╭─ Provided entries

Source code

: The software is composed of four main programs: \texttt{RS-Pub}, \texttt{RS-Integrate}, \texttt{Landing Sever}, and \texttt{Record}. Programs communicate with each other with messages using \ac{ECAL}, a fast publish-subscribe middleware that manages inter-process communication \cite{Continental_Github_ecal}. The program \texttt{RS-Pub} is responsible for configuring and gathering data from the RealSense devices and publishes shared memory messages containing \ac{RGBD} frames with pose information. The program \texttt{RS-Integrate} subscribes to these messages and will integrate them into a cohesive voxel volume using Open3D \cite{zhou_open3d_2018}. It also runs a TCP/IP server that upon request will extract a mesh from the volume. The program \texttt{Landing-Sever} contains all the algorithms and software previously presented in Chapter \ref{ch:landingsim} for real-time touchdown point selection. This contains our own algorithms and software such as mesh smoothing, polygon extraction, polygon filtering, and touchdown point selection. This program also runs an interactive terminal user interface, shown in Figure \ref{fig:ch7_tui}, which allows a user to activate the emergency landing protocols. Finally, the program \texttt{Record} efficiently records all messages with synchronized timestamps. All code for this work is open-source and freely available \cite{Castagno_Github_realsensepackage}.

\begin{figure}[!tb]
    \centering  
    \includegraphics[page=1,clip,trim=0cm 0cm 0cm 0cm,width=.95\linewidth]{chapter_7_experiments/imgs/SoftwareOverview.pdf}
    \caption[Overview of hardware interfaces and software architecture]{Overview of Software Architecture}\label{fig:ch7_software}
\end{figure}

╰─
╭─ Provided entries

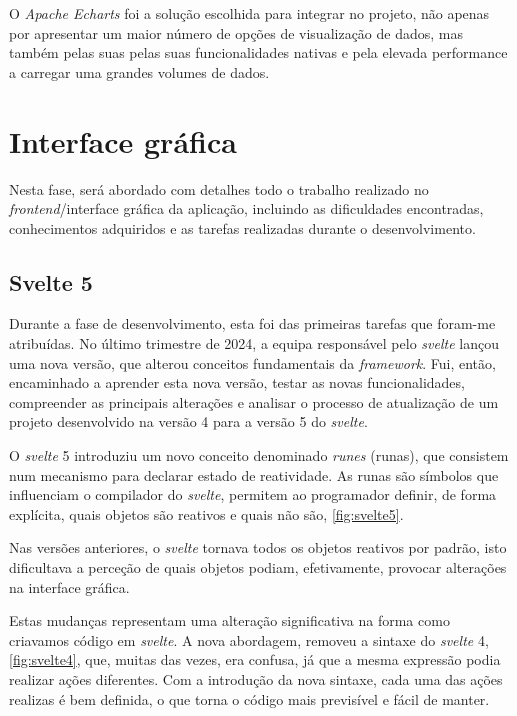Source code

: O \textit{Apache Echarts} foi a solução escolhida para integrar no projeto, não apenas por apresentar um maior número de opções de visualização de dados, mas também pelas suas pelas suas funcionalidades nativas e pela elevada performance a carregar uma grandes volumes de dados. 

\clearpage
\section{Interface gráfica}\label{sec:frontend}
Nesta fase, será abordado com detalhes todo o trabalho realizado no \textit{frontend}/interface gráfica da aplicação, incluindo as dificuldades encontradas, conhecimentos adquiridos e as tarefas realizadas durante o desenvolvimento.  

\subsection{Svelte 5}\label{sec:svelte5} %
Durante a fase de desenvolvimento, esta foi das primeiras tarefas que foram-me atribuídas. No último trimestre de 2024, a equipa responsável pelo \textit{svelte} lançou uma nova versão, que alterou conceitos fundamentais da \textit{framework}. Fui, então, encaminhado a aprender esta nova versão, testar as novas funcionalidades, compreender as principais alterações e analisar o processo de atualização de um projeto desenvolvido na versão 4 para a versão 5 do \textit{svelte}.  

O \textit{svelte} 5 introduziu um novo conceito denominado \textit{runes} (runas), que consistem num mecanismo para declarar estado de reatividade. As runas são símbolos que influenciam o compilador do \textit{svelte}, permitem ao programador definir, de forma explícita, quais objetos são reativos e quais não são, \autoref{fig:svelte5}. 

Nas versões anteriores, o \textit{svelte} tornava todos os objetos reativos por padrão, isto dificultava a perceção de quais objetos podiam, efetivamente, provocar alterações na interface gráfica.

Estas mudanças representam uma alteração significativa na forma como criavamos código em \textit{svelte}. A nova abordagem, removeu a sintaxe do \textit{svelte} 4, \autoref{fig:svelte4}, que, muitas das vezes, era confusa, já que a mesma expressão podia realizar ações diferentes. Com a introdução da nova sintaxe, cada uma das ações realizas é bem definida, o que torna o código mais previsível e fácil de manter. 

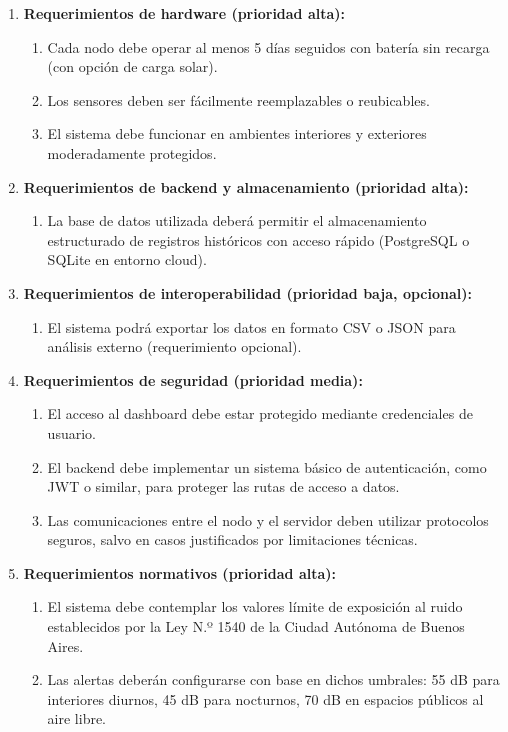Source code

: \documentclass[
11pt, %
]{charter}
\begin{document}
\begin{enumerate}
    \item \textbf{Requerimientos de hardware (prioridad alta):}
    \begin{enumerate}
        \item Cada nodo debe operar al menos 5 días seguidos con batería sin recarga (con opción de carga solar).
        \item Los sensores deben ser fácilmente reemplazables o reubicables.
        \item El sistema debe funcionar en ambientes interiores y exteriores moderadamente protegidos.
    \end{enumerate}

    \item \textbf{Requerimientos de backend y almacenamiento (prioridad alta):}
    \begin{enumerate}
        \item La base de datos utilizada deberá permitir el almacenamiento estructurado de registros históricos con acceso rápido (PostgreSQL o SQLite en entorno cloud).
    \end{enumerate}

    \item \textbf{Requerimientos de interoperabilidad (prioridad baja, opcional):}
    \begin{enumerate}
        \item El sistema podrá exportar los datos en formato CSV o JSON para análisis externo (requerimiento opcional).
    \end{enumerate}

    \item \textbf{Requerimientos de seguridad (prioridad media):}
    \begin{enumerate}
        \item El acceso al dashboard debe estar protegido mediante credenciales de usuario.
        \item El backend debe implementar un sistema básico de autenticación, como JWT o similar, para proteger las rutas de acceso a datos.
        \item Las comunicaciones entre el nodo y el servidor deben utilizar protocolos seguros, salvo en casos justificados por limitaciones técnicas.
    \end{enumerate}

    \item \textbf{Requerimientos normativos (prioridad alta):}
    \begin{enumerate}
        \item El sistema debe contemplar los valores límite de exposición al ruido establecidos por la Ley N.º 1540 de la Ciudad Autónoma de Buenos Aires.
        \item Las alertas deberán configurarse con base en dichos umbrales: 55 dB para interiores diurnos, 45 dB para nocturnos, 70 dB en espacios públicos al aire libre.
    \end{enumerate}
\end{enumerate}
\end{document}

╰─

For every line of the records that includes the string "nodo", add one to a tally; the answer is that tally alone.

= Result of the task =
2